New findings suggest that sharing paraphernalia used to cook and prepare injection drugs does not directly lead to transmission of hepatitis C virus.
According to Robert Heimer, PhD, professor of epidemiology and pharmacology at the Yale School of Public Health, and colleagues, this contrasts with past epidemiological studies that reported HCV incidence linked to sharing “cookers” and filters. Heimer said those studies were not clear on whether the results reflected the contamination of such paraphernalia or syringe-mediated contamination among people who inject drugs (PWID).
Heimer and colleagues used lab studies to show that transmission occurs via the needles used in preparing and injecting drugs, not through shared paraphernalia. In light of their results, they said syringe access programs should not spend their limited resources on providing “cookers” and filters to PWID. Instead, Heimer and colleagues said they should focus on distributing more syringes with fixed needles, which are less apt to harbor infectious HCV than those with detachable needles.
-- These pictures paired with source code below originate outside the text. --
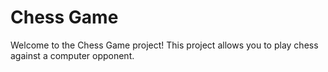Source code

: # Chess Game

Welcome to the Chess Game project! This project allows you to play chess against a computer opponent.
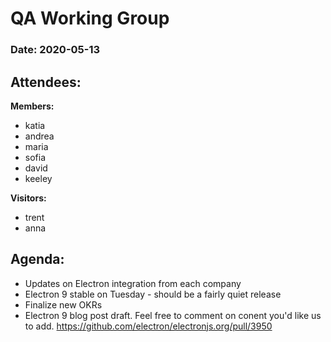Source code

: # QA Working Group

### Date: 2020-05-13

## Attendees:

**Members:**
* katia
* andrea
* maria
* sofia
* david
* keeley

**Visitors:**
* trent
* anna


## Agenda:
* Updates on Electron integration from each company
* Electron 9 stable on Tuesday - should be a fairly quiet release
* Finalize new OKRs
* Electron 9 blog post draft. Feel free to comment on conent you'd like us to add. https://github.com/electron/electronjs.org/pull/3950

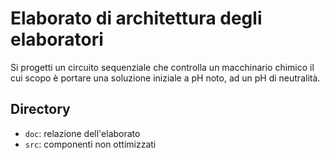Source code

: # Elaborato di architettura degli elaboratori

Si progetti un circuito sequenziale che controlla un macchinario chimico il cui scopo è portare una soluzione iniziale a pH noto, ad un pH di neutralità.

## Directory

- `doc`: relazione dell'elaborato
- `src`: componenti non ottimizzati
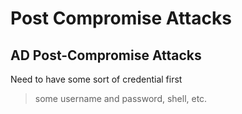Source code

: # Post Compromise Attacks

## AD Post-Compromise Attacks
Need to have some sort of credential first
> some username and password, shell, etc.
“These findings suggest it may not be HCV in shared ‘cookers’ and filters that leads to transmission, but instead that this kind of sharing is a surrogate for situations in which HCV-discordant injectors share drugs,” Heimer and colleagues wrote in The Journal of Infectious Diseases.
“In this scenario, injectors collectively prepare drugs. If a contaminated syringe was used to add water, dissolve and apportion the drug, then some of the contents of the contaminated syringe would pass through the ‘cooker’ and filter and into the syringe of the uninfected person. In such a case, the ‘cookers’ and filters may not even harbor infectious virus, and the distribution of clean ones and warnings about sharing them may have little or no impact on HCV incidence.”